Hoy no es solo un día más. Para muchos, el 7 de junio —o la fecha que en cada país se haya elegido para homenajear a quienes ejercen el periodismo— debería ser una jornada de reconocimiento, gratitud y memoria. Pero en un país donde informar es sinónimo de peligro, donde el periodismo es atacado sistemáticamente desde las más altas esferas del poder y despreciado por sectores que prefieren la comodidad del relato antes que la crudeza de la verdad, este día tiene otro sabor. Uno más amargo. Uno más digno.
Ser periodista hoy no es una elección liviana. Es una forma de resistencia. Es caminar sobre el filo de una navaja, entre la amenaza constante y la necesidad urgente de contar lo que otros prefieren ocultar. Es hablar en voz alta cuando muchos prefieren callar. Es sostener una linterna encendida en un túnel que se ensancha en sombras.
En tiempos donde la palabra “periodista” es arrojada como un insulto por ciertos dirigentes y despreciada por multitudes que repiten eslóganes sin detenerse a pensar, es más necesario que nunca recordar que la libertad de prensa no es un lujo: es un derecho. Y que un país que amordaza a sus periodistas es un país que deja de ser libre.


El periodismo no siempre acierta, claro que no. No está hecho de seres infalibles, sino de mujeres y hombres que, con recursos escasos, presiones múltiples y amenazas crecientes, siguen apostando a la verdad, aún cuando les cueste el empleo, la salud o incluso la vida. Cada nota publicada, cada investigación que incomoda, cada entrevista que arranca una verdad escondida, es un acto de valentía.

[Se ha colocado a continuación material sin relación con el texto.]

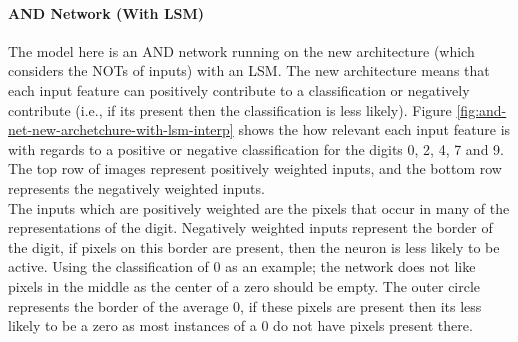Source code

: \paragraph{AND Network (With LSM)}
The model here is an AND network running on the new architecture (which considers the NOTs of inputs) with an LSM. The new architecture means that each input feature can positively contribute to a classification or negatively contribute (i.e., if its present then the classification is less likely). Figure \ref{fig:and-net-new-archetchure-with-lsm-interp} shows the how relevant each input feature is with regards to a positive or negative classification for the digits 0, 2, 4, 7 and 9. The top row of images represent positively weighted inputs, and the bottom row represents the negatively weighted inputs.\\

The inputs which are positively weighted are the pixels that occur in many of the representations of the digit. Negatively weighted inputs represent the border of the digit, if pixels on this border are present, then the neuron is less likely to be active. Using the classification of 0 as an example; the network does not like pixels in the middle as the center of a zero should be empty. The outer circle represents the border of the average 0, if these pixels are present then its less likely to be a zero as most instances of a 0 do not have pixels present there.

Hoy no hay flores ni aplausos. Hay sospechas, hay agresiones, hay campañas sistemáticas para desacreditar a quien piensa distinto. Pero también hay algo que sobrevive a todo eso: la convicción. La certeza de que el periodismo libre no se negocia. Que vale más una verdad incómoda que mil mentiras convenientes. Que cuando un periodista cae, se apaga una voz que defendía el derecho de todos a saber.
Este día del periodista no es de celebración. Es de memoria. De compromiso. De abrazar con fuerza la ética, la vocación y el coraje que este oficio exige. Y de decirle a quienes quieren acallar a la prensa que no lo lograrán. Porque mientras quede un periodista de pie, habrá alguien dispuesto a contar lo que pasa. Aunque cueste. Aunque duela. Aunque incomode.
Porque el periodismo no es el enemigo. El silencio sí.